The Guardian CEO David Pemsel says while this model is working at the moment, they can’t get complacent and assume that this will be recurring reader revenue.

“When we do [big] stories, you’ll inevitably see [contribution] spikes around [them]. We have a relationship between the two,” said Pemsel during the Digiday+ live podcast event held in London this week. “Our reach is driven by the quality of our journalism and validates our journalism. But it does not validate our business model. I don’t think we could ever be complacent to say with certainty that readers will continue to contribute. But at the moment, the numbers are going in the right direction. Once we get to break even, our new strategy will start from April 1, 2019. We’re trying to work out what one has to believe to continue this growth.”

In our latest podcast, Pemsel talks about the path to breaking even, the relationship with the duopoly and more in this episode. Edited highlights below.

Getting to the zero.
“In June 2015, our forecast was that if we hadn’t changed anything, we would have ended up with a cash outflow of about £100 million [$130 million]. Our four pillars to this strategy [are] building reader engagement, encouraging reader contribution, reshaping the business around the realities of the ad market, reducing costs and increasing agility in the business. From then, that [cash outflow] number went from £87 to £57 to £38 to £19 million [$24 million]. The forecast is to get to zero. We’re not there yet and 6 months is an awful long time in our business with huge amounts of change to come. But we couldn’t be prouder of that progress because nobody knows. I can’t forecast 6 months out, let alone saying we can do this in 3 years.”

The numbers with the new model.
“Over 800,00o people pay us something across three different buckets of revenue. There are one-off contributions, which is just over 300,000. There are 230,000 print/digital subscribers and then the balance is recurring contributors who pay a standard amount of money each month. People have defined this contribution model as the third way. This contribution model is unique to us. It shows people have a vested interest in making sure The Guardian is sustainable.”

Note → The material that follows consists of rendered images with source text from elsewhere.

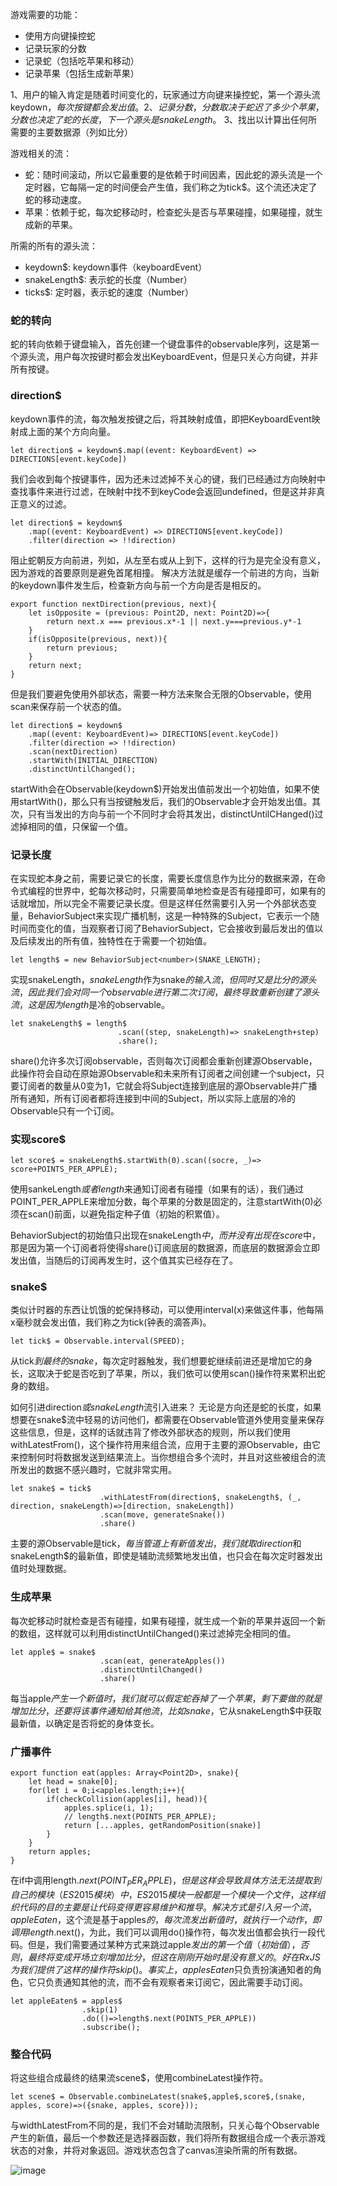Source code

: 游戏需要的功能：
- 使用方向键操控蛇
- 记录玩家的分数
- 记录蛇（包括吃苹果和移动）
- 记录苹果（包括生成新苹果）

1、用户的输入肯定是随着时间变化的，玩家通过方向键来操控蛇，第一个源头流keydown$，每次按键都会发出值。
2、记录分数，分数取决于蛇迟了多少个苹果，分数也决定了蛇的长度，下一个源头是snakeLength$。
3、找出以计算出任何所需要的主要数据源（列如比分）

游戏相关的流：
- 蛇：随时间滚动，所以它最重要的是依赖于时间因素，因此蛇的源头流是一个定时器，它每隔一定的时间便会产生值，我们称之为tick$。这个流还决定了蛇的移动速度。
- 苹果：依赖于蛇，每次蛇移动时，检查蛇头是否与苹果碰撞，如果碰撞，就生成新的苹果。

所需的所有的源头流：
- keydown$: keydown事件（keyboardEvent）
- snakeLength$: 表示蛇的长度（Number）
- ticks$: 定时器，表示蛇的速度（Number）

### 蛇的转向
蛇的转向依赖于键盘输入，首先创建一个键盘事件的observable序列，这是第一个源头流，用户每次按键时都会发出KeyboardEvent，但是只关心方向键，并非所有按键。

### direction$
keydown事件的流，每次触发按键之后，将其映射成值，即把KeyboardEvent映射成上面的某个方向向量。
```
let direction$ = keydown$.map((event: KeyboardEvent) => DIRECTIONS[event.keyCode])
```
我们会收到每个按键事件，因为还未过滤掉不关心的键，我们已经通过方向映射中查找事件来进行过滤，在映射中找不到keyCode会返回undefined，但是这并非真正意义的过滤。
```
let direction$ = keydown$
    .map((event: KeyboardEvent) => DIRECTIONS[event.keyCode])
    .filter(direction => !!direction)
```
阻止蛇朝反方向前进，列如，从左至右或从上到下，这样的行为是完全没有意义，因为游戏的首要原则是避免首尾相撞。
解决方法就是缓存一个前进的方向，当新的keydown事件发生后，检查新方向与前一个方向是否是相反的。
```
export function nextDirection(previous, next){
    let isOpposite = (previous: Point2D, next: Point2D)=>{
        return next.x === previous.x*-1 || next.y===previous.y*-1
    }
    if(isOpposite(previous, next)){
        return previous;
    }
    return next;
}
```
但是我们要避免使用外部状态，需要一种方法来聚合无限的Observable，使用scan来保存前一个状态的值。
```
let direction$ = keydown$
    .map((event: KeyboardEvent)=> DIRECTIONS[event.keyCode])
    .filter(direction => !!direction)
    .scan(nextDirection)
    .startWith(INITIAL_DIRECTION)
    .distinctUntilChanged();
```
startWith会在Observable(keydown$)开始发出值前发出一个初始值，如果不使用startWith()，那么只有当按键触发后，我们的Observable才会开始发出值。其次，只有当发出的方向与前一个不同时才会将其发出，distinctUntilCHanged()过滤掉相同的值，只保留一个值。

### 记录长度
在实现蛇本身之前，需要记录它的长度，需要长度信息作为比分的数据来源，在命令式编程的世界中，蛇每次移动时，只需要简单地检查是否有碰撞即可，如果有的话就增加，所以完全不需要记录长度。但是这样任然需要引入另一个外部状态变量，BehaviorSubject来实现广播机制，这是一种特殊的Subject，它表示一个随时间而变化的值，当观察者订阅了BehaviorSubject，它会接收到最后发出的值以及后续发出的所有值，独特性在于需要一个初始值。
```
let length$ = new BehaviorSubject<number>(SNAKE_LENGTH);
```
实现snakeLength$，snakeLength$作为snake$的输入流，但同时又是比分的源头流，因此我们会对同一个observable进行第二次订阅，最终导致重新创建了源头流，这是因为length$是冷的observable。
```
let snakeLength$ = length$
                        .scan((step, snakeLength)=> snakeLength+step)
                        .share();
```
share()允许多次订阅observable，否则每次订阅都会重新创建源Observable，此操作符会自动在原始源Observable和未来所有订阅者之间创建一个subject，只要订阅者的数量从0变为1，它就会将Subject连接到底层的源Observable并广播所有通知，所有订阅者都将连接到中间的Subject，所以实际上底层的冷的Observable只有一个订阅。

### 实现score$
```
let score$ = snakeLength$.startWith(0).scan((socre, _)=> score+POINTS_PER_APPLE);
```
使用sankeLength$或者length$来通知订阅者有碰撞（如果有的话），我们通过POINT_PER_APPLE来增加分数，每个苹果的分数是固定的，注意startWith(0)必须在scan()前面，以避免指定种子值（初始的积累值）。

BehaviorSubject的初始值只出现在snakeLength$中，而并没有出现在score$中，那是因为第一个订阅者将使得share()订阅底层的数据源，而底层的数据源会立即发出值，当随后的订阅再发生时，这个值其实已经存在了。

### snake$
类似计时器的东西让饥饿的蛇保持移动，可以使用interval(x)来做这件事，他每隔x毫秒就会发出值，我们称之为tick(钟表的滴答声)。
```
let tick$ = Observable.interval(SPEED);
```
从tick$到最终的snake$，每次定时器触发，我们想要蛇继续前进还是增加它的身长，这取决于蛇是否吃到了苹果，所以，我们依可以使用scan()操作符来累积出蛇身的数组。

如何引进direction$或snakeLength$流引入进来？
无论是方向还是蛇的长度，如果想要在snake$流中轻易的访问他们，都需要在Observable管道外使用变量来保存这些信息，但是，这样的话就违背了修改外部状态的规则，所以我们使用withLatestFrom()，这个操作符用来组合流，应用于主要的源Observable，由它来控制何时将数据发送到结果流上。当你想组合多个流时，并且对这些被组合的流所发出的数据不感兴趣时，它就非常实用。
```
let snake$ = tick$
                    .withLatestFrom(direction$, snakeLength$, (_, direction, snakeLength)=>[direction, snakeLength])
                    .scan(move, generateSnake())
                    .share()
```
主要的源Observable是tick$，每当管道上有新值发出，我们就取direction$和snakeLength$的最新值，即使是辅助流频繁地发出值，也只会在每次定时器发出值时处理数据。
### 生成苹果
每次蛇移动时就检查是否有碰撞，如果有碰撞，就生成一个新的苹果并返回一个新的数组，这样就可以利用distinctUntilChanged()来过滤掉完全相同的值。
```
let apple$ = snake$
                    .scan(eat, generateApples())
                    .distinctUntilChanged()
                    .share()
```
每当apple$产生一个新值时，我们就可以假定蛇吞掉了一个苹果，剩下要做的就是增加比分，还要将该事件通知给其他流，比如snake$，它从snakeLength$中获取最新值，以确定是否将蛇的身体变长。

### 广播事件
```
export function eat(apples: Array<Point2D>, snake){
    let head = snake[0];
    for(let i = 0;i<apples.length;i++){
        if(checkCollision(apples[i], head)){
            apples.splice(i, 1);
            // length$.next(POINTS_PER_APPLE);
            return [...apples, getRandomPosition(snake)]
        }
    }
    return apples;
}
```
在if中调用length$.next(POINT_PER_APPLE)，但是这样会导致具体方法无法提取到自己的模块（ES2015模块）中，ES2015模块一般都是一个模块一个文件，这样组织代码的目的主要是让代码变得更容易维护和推导。解决方式是引入另一个流，appleEaten$，这个流是基于apples$的，每次流发出新值时，就执行一个动作，即调用length$.next()，为此，我们可以调用do()操作符，每次发出值都会执行一段代码。但是，我们需要通过某种方式来跳过apple$发出的第一个值（初始值），否则，最终将变成开场立刻增加比分，但这在刚刚开始时是没有意义的。好在RxJS为我们提供了这样的操作符skip()。
事实上，applesEaten$只负责扮演通知者的角色，它只负责通知其他的流，而不会有观察者来订阅它，因此需要手动订阅。
```
let appleEaten$ = apples$
                .skip(1)
                .do(()=>length$.next(POINTS_PER_APPLE))
                .subscribe();
```
### 整合代码
将这些组合成最终的结果流scene$，使用combineLatest操作符。
```
let scene$ = Observable.combineLatest(snake$,apple$,score$,(snake, apples, score)=>({snake, apples, score}));
```
与widthLatestFrom不同的是，我们不会对辅助流限制，只关心每个Observable产生的新值，最后一个参数还是选择器函数，我们将所有数据组合成一个表示游戏状态的对象，并将对象返回。游戏状态包含了canvas渲染所需的所有数据。

![image](https://wx2.sinaimg.cn/large/8b2b1aafly1g06x3trek6j223c0ldtag.jpg)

America will pay but Trump stories won’t cut it.
“The U.S. and Australia are making positive financial contributions [to the Guardian’s business] after a number of years of big investment. We are getting much clear on how the different [countries] differ. We’re getting much smarter in analyzing data on people’s propensity to contribute. In the U.S., there is a cultural landscape where people are prepared to support journalism, NPR being the classic model. Their propensity to contribute means that America will play a fundamental part. What you have to be careful about is the UX, creating as minimum friction as possible. If there is an important story like gun crime — I don’t think Trump is going to cut it at the moment, but the impact of Trump — will create that feeling that people want to support journalism.”

GDPR will empower Google.
“GDPR will empower Google. If it’s about containing them, it hasn’t achieved that. If it’s about giving everyone more confidence on how to manage data, it has achieved that. In the way in which Google is totally embedded in the ads system, there is no ad market without Google. If data is the ultimate currency of the platforms that Google almost totally owns, it has totally benefitted from it. Facebook has a lot more problems than worrying about GDPR.”

Facebook has no overlapping interests with The Guardian.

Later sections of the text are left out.